Exercise prompt:
Exactly as written, give back every record below.

Given information:
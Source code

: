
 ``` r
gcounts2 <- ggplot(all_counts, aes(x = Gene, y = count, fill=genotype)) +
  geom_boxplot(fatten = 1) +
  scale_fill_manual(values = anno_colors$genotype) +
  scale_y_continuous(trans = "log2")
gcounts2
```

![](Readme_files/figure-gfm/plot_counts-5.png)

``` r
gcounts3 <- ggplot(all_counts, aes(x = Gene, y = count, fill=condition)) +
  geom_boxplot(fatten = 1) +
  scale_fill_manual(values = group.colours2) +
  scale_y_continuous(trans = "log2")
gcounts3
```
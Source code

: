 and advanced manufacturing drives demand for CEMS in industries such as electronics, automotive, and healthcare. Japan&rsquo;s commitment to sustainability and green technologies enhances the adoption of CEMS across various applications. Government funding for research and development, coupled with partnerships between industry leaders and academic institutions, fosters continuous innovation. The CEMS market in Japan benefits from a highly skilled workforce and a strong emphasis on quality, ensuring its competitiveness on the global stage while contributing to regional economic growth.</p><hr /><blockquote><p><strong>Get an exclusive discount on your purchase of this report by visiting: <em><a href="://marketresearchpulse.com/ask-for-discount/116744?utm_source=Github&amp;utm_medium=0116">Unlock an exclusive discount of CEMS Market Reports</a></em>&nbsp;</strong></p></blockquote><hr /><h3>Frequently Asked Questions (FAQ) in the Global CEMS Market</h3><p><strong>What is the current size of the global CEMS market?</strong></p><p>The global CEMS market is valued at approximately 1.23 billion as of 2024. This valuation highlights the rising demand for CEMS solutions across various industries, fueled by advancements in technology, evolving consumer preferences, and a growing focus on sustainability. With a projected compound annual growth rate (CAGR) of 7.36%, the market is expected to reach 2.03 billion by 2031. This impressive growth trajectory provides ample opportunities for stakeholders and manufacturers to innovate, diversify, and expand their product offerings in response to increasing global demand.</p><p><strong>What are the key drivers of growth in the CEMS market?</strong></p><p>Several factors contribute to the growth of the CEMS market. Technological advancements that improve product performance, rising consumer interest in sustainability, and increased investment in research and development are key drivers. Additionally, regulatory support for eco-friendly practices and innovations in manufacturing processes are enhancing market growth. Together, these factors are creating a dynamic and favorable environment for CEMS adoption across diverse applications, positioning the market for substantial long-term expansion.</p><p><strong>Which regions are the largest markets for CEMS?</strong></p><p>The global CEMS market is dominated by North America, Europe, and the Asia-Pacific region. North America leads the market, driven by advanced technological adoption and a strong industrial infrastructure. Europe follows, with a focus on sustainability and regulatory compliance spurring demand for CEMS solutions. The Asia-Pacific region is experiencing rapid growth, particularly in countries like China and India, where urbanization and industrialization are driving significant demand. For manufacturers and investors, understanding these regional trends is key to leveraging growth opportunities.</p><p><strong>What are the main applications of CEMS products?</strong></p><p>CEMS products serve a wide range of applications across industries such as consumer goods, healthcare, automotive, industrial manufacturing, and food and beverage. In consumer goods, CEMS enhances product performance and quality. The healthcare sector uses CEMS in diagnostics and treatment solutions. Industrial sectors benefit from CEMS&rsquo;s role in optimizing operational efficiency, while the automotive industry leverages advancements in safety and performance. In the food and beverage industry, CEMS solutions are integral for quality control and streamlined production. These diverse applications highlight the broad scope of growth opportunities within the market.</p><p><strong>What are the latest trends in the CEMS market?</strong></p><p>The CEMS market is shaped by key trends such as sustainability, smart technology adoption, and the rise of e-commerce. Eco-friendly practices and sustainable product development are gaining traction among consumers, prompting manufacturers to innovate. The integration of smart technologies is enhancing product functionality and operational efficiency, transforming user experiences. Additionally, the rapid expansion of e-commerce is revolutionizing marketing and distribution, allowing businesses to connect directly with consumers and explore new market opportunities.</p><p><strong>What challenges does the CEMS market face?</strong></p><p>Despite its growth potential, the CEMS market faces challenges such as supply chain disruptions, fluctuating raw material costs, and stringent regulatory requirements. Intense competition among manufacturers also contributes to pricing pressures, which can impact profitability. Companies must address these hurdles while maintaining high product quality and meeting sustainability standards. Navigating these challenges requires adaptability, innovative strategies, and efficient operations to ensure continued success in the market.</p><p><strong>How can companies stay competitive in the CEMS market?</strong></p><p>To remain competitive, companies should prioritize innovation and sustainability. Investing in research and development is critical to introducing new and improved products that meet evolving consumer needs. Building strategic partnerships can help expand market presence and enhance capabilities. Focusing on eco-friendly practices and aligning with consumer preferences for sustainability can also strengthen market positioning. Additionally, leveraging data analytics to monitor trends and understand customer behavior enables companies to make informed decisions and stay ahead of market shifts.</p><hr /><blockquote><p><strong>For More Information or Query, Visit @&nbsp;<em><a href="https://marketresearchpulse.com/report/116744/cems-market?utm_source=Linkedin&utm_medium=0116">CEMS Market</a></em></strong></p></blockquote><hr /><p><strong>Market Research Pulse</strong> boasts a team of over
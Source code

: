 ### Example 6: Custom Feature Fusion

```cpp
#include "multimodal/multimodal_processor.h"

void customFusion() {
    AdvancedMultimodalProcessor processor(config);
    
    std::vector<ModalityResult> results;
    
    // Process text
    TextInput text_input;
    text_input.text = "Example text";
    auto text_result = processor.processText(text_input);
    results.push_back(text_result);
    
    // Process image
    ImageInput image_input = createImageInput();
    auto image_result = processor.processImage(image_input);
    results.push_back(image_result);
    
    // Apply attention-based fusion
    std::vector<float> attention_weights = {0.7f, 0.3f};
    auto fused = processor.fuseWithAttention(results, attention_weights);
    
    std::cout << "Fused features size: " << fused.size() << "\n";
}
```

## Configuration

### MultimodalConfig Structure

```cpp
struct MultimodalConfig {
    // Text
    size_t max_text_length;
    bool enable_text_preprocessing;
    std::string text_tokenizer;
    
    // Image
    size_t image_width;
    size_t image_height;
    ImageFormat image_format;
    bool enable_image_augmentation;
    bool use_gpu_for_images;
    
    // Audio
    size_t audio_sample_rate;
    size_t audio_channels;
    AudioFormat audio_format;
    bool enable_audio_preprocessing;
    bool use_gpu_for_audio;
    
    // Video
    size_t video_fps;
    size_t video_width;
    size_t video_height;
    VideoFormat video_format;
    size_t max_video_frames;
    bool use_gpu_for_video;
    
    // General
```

Task answer:
Source code

:
 ``` r
gcounts2 <- ggplot(all_counts, aes(x = Gene, y = count, fill=genotype)) +
  geom_boxplot(fatten = 1) +
  scale_fill_manual(values = anno_colors$genotype) +
  scale_y_continuous(trans = "log2")
gcounts2
```

![](Readme_files/figure-gfm/plot_counts-5.png)

``` r
gcounts3 <- ggplot(all_counts, aes(x = Gene, y = count, fill=condition)) +
  geom_boxplot(fatten = 1) +
  scale_fill_manual(values = group.colours2) +
  scale_y_continuous(trans = "log2")
gcounts3
```
Source code

: and advanced manufacturing drives demand for CEMS in industries such as electronics, automotive, and healthcare. Japan&rsquo;s commitment to sustainability and green technologies enhances the adoption of CEMS across various applications. Government funding for research and development, coupled with partnerships between industry leaders and academic institutions, fosters continuous innovation. The CEMS market in Japan benefits from a highly skilled workforce and a strong emphasis on quality, ensuring its competitiveness on the global stage while contributing to regional economic growth.</p><hr /><blockquote><p><strong>Get an exclusive discount on your purchase of this report by visiting: <em><a href="://marketresearchpulse.com/ask-for-discount/116744?utm_source=Github&amp;utm_medium=0116">Unlock an exclusive discount of CEMS Market Reports</a></em>&nbsp;</strong></p></blockquote><hr /><h3>Frequently Asked Questions (FAQ) in the Global CEMS Market</h3><p><strong>What is the current size of the global CEMS market?</strong></p><p>The global CEMS market is valued at approximately 1.23 billion as of 2024. This valuation highlights the rising demand for CEMS solutions across various industries, fueled by advancements in technology, evolving consumer preferences, and a growing focus on sustainability. With a projected compound annual growth rate (CAGR) of 7.36%, the market is expected to reach 2.03 billion by 2031. This impressive growth trajectory provides ample opportunities for stakeholders and manufacturers to innovate, diversify, and expand their product offerings in response to increasing global demand.</p><p><strong>What are the key drivers of growth in the CEMS market?</strong></p><p>Several factors contribute to the growth of the CEMS market. Technological advancements that improve product performance, rising consumer interest in sustainability, and increased investment in research and development are key drivers. Additionally, regulatory support for eco-friendly practices and innovations in manufacturing processes are enhancing market growth. Together, these factors are creating a dynamic and favorable environment for CEMS adoption across diverse applications, positioning the market for substantial long-term expansion.</p><p><strong>Which regions are the largest markets for CEMS?</strong></p><p>The global CEMS market is dominated by North America, Europe, and the Asia-Pacific region. North America leads the market, driven by advanced technological adoption and a strong industrial infrastructure. Europe follows, with a focus on sustainability and regulatory compliance spurring demand for CEMS solutions. The Asia-Pacific region is experiencing rapid growth, particularly in countries like China and India, where urbanization and industrialization are driving significant demand. For manufacturers and investors, understanding these regional trends is key to leveraging growth opportunities.</p><p><strong>What are the main applications of CEMS products?</strong></p><p>CEMS products serve a wide range of applications across industries such as consumer goods, healthcare, automotive, industrial manufacturing, and food and beverage. In consumer goods, CEMS enhances product performance and quality. The healthcare sector uses CEMS in diagnostics and treatment solutions. Industrial sectors benefit from CEMS&rsquo;s role in optimizing operational efficiency, while the automotive industry leverages advancements in safety and performance. In the food and beverage industry, CEMS solutions are integral for quality control and streamlined production. These diverse applications highlight the broad scope of growth opportunities within the market.</p><p><strong>What are the latest trends in the CEMS market?</strong></p><p>The CEMS market is shaped by key trends such as sustainability, smart technology adoption, and the rise of e-commerce. Eco-friendly practices and sustainable product development are gaining traction among consumers, prompting manufacturers to innovate. The integration of smart technologies is enhancing product functionality and operational efficiency, transforming user experiences. Additionally, the rapid expansion of e-commerce is revolutionizing marketing and distribution, allowing businesses to connect directly with consumers and explore new market opportunities.</p><p><strong>What challenges does the CEMS market face?</strong></p><p>Despite its growth potential, the CEMS market faces challenges such as supply chain disruptions, fluctuating raw material costs, and stringent regulatory requirements. Intense competition among manufacturers also contributes to pricing pressures, which can impact profitability. Companies must address these hurdles while maintaining high product quality and meeting sustainability standards. Navigating these challenges requires adaptability, innovative strategies, and efficient operations to ensure continued success in the market.</p><p><strong>How can companies stay competitive in the CEMS market?</strong></p><p>To remain competitive, companies should prioritize innovation and sustainability. Investing in research and development is critical to introducing new and improved products that meet evolving consumer needs. Building strategic partnerships can help expand market presence and enhance capabilities. Focusing on eco-friendly practices and aligning with consumer preferences for sustainability can also strengthen market positioning. Additionally, leveraging data analytics to monitor trends and understand customer behavior enables companies to make informed decisions and stay ahead of market shifts.</p><hr /><blockquote><p><strong>For More Information or Query, Visit @&nbsp;<em><a href="https://marketresearchpulse.com/report/116744/cems-market?utm_source=Linkedin&utm_medium=0116">CEMS Market</a></em></strong></p></blockquote><hr /><p><strong>Market Research Pulse</strong> boasts a team of over
Source code

: ### Example 6: Custom Feature Fusion

```cpp
#include "multimodal/multimodal_processor.h"

void customFusion() {
    AdvancedMultimodalProcessor processor(config);
    
    std::vector<ModalityResult> results;
    
    // Process text
    TextInput text_input;
    text_input.text = "Example text";
    auto text_result = processor.processText(text_input);
    results.push_back(text_result);
    
    // Process image
    ImageInput image_input = createImageInput();
    auto image_result = processor.processImage(image_input);
    results.push_back(image_result);
    
    // Apply attention-based fusion
    std::vector<float> attention_weights = {0.7f, 0.3f};
    auto fused = processor.fuseWithAttention(results, attention_weights);
    
    std::cout << "Fused features size: " << fused.size() << "\n";
}
```

## Configuration

### MultimodalConfig Structure

```cpp
struct MultimodalConfig {
    // Text
    size_t max_text_length;
    bool enable_text_preprocessing;
    std::string text_tokenizer;
    
    // Image
    size_t image_width;
    size_t image_height;
    ImageFormat image_format;
    bool enable_image_augmentation;
    bool use_gpu_for_images;
    
    // Audio
    size_t audio_sample_rate;
    size_t audio_channels;
    AudioFormat audio_format;
    bool enable_audio_preprocessing;
    bool use_gpu_for_audio;
    
    // Video
    size_t video_fps;
    size_t video_width;
    size_t video_height;
    VideoFormat video_format;
    size_t max_video_frames;
    bool use_gpu_for_video;
    
    // General
```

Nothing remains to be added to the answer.